Type Ibn supernovae from ultra-stripped supernova progenitors
Takashi J. Moriya, Bernhard Mueller, Sergei I. Blinnikov, Marina Ushakova, Elena I. Sorokina, Thomas M. Tauris, Alexander Heger
TL;DR
This study investigates whether ultra-stripped SNe can appear as Type Ibn SNe when a dense CSM forms shortly before core collapse. Using a motivated progenitor that ejects $\sim 0.2\,M_\odot$ of CSM 78 days prior and produces $0.06\,M_\odot$ of ejecta with $E_{\rm expl}=9\times10^{49}$ erg, the authors couple 2D explosion results to a 1D STELLA light-curve calculation with modified error control and smearing to capture interaction effects. The findings show that CSM interaction can dominate the early luminosity, yielding a peak around $3\times10^{43}$ erg s$^{-1}$ and radiated energy of $\sim 3\times10^{49}$ erg within 30 days, with the rise time governed by diffusion through the CSM. This work suggests a plausible channel linking ultra-stripped SNe to Type Ibn SNe and motivates broader exploration of pre-SN mass loss in compact binaries to assess the diversity of Ibn-like transients.
Abstract
Ultra-stripped supernovae are core-collapse supernovae from progenitors that lose a significant fraction of mass because of the binary interactions with their compact companion stars. Ultra-stripped supernovae have been connected to fast-evolving faint Type Ib or Ic supernovae. Here, we show that in some cases ultra-stripped supernovae can result in Type Ibn supernovae.
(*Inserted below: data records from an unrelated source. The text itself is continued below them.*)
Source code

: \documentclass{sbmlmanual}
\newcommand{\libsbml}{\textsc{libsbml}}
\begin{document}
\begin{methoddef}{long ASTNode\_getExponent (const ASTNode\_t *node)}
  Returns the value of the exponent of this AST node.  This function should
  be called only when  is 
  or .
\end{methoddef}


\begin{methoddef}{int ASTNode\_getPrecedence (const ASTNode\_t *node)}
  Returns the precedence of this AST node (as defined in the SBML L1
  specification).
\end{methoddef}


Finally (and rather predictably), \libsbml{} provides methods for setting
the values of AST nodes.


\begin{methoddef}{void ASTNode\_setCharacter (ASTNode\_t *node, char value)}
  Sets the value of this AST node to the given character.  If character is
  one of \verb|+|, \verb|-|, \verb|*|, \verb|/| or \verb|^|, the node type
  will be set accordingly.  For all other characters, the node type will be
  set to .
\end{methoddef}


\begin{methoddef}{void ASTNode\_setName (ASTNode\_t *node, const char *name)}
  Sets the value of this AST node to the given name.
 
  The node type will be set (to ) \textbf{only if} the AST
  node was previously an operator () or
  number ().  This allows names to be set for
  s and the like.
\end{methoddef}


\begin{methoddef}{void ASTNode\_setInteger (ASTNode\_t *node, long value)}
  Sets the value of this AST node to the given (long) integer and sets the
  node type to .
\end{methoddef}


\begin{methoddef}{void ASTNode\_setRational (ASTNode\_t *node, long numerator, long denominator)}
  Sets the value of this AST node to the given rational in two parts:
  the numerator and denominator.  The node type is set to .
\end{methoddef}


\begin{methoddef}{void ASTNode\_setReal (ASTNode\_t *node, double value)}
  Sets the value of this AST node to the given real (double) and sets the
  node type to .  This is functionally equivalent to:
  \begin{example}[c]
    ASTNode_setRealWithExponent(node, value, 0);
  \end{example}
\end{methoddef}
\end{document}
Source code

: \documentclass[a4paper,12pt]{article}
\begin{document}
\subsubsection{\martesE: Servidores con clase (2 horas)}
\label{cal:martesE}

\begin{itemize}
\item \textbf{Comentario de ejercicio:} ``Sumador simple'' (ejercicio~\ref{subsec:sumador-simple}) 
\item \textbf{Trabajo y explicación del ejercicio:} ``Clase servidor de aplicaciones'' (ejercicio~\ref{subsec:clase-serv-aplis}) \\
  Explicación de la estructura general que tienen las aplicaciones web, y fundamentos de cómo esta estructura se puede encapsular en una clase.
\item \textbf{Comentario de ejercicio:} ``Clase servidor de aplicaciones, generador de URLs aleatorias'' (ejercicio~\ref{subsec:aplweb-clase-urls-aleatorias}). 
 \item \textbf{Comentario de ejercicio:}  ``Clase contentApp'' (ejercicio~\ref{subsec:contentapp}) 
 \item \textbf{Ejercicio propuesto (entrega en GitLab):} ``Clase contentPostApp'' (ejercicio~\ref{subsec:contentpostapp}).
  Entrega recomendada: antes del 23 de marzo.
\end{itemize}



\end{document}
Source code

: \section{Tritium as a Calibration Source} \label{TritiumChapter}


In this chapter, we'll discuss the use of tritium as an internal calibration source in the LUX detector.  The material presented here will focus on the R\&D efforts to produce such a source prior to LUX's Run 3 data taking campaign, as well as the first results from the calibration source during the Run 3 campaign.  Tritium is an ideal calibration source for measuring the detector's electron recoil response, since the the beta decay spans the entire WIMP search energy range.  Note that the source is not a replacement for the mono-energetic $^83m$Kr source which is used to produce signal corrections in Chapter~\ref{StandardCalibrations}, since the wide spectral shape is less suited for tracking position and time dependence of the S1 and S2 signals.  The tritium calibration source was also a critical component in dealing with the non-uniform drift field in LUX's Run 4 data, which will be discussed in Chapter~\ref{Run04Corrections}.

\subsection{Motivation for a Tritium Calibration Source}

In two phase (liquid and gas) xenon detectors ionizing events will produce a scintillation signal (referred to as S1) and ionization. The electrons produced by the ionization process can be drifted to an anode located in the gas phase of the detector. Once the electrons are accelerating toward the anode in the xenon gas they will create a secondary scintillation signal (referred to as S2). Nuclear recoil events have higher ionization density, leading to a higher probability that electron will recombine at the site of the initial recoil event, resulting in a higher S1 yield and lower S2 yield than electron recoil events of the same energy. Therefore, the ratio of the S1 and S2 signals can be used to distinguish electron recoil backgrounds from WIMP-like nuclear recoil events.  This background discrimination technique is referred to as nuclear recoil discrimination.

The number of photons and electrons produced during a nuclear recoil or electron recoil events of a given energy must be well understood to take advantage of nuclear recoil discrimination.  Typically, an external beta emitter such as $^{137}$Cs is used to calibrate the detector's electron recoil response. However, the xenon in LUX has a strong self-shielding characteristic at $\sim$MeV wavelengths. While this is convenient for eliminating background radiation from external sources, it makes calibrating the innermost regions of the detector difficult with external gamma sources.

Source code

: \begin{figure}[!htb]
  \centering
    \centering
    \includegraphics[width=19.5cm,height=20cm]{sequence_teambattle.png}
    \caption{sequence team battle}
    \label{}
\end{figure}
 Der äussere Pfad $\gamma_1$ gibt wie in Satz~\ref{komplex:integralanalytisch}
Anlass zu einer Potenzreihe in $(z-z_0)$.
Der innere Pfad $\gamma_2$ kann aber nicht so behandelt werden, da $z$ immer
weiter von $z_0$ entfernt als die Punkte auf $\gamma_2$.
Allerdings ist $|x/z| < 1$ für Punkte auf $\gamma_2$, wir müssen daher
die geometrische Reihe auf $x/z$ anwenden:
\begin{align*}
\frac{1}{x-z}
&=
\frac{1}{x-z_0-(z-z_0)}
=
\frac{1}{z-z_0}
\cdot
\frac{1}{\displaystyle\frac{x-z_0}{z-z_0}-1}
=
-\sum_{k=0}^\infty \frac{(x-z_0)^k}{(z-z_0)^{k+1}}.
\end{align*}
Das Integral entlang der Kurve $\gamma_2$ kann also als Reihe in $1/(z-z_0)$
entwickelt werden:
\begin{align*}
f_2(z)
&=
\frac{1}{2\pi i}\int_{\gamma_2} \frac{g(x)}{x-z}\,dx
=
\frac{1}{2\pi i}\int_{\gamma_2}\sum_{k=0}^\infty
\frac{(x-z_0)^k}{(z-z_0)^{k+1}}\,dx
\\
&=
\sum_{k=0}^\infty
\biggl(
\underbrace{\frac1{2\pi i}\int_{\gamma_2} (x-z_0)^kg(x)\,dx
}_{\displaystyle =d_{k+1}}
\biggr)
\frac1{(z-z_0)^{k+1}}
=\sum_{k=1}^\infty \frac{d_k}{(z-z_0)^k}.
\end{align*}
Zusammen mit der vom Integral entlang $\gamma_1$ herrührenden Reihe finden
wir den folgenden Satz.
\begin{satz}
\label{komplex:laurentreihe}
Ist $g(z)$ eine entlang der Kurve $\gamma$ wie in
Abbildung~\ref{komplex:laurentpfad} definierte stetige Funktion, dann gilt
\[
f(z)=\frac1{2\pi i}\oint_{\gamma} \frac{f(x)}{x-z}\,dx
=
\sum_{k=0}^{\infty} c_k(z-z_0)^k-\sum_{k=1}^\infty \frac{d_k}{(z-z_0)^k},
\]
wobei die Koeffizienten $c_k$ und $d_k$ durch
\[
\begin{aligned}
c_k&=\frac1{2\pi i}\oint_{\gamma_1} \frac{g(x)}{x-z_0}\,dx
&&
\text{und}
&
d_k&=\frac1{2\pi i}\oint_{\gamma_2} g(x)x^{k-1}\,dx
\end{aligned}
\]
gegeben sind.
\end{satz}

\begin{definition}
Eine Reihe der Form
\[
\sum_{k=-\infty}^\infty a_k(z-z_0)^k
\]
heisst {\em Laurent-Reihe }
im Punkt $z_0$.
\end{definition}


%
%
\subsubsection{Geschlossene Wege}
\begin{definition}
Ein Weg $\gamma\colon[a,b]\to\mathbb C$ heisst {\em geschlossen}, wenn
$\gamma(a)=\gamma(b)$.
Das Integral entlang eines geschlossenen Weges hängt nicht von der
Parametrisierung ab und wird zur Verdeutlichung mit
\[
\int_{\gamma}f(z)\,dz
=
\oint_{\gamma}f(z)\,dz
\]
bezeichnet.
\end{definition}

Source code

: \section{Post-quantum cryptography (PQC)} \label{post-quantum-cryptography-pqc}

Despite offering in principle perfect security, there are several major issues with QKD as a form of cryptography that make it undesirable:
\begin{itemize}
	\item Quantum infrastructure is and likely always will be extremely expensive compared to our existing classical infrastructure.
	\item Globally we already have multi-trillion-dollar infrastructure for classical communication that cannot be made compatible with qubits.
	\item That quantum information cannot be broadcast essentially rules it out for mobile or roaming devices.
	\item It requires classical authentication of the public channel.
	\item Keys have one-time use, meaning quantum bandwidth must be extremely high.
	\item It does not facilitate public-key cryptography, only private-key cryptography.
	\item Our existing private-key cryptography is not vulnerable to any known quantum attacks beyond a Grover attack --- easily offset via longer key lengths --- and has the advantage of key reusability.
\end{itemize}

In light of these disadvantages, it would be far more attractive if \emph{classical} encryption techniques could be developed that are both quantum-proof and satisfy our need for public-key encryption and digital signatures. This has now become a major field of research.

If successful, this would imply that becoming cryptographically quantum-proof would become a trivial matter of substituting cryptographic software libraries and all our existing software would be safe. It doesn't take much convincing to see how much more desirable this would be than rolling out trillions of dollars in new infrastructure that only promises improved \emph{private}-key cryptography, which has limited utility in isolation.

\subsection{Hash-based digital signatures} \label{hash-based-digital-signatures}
Progenitors of ultra-stripped supernovae may trigger violent silicon burning shortly before the core collapse, leading to mass ejection that results in a dense circumstellar matter. By taking an ultra-stripped supernova progenitor that loses 0.2 Msun at 78 days before the core collapse, we compute the light-curve evolution of the ultra-stripped supernova within the dense circumstellar matter. The core collapse results in a supernova explosion with an ejecta mass of 0.06 Msun and an explosion energy of 9e49 erg. Because the dense circumstellar matter is more massive than the supernova ejecta, the ejecta are immediately decelerated and the light curve is powered mainly by the circumstellar interaction. Therefore, this ultra-stripped supernova is likely observed as a Type Ibn supernova. We suggest that some Type Ibn supernovae may originate from ultra-stripped supernova progenitors losing significant mass shortly before their explosion due to violent silicon burning.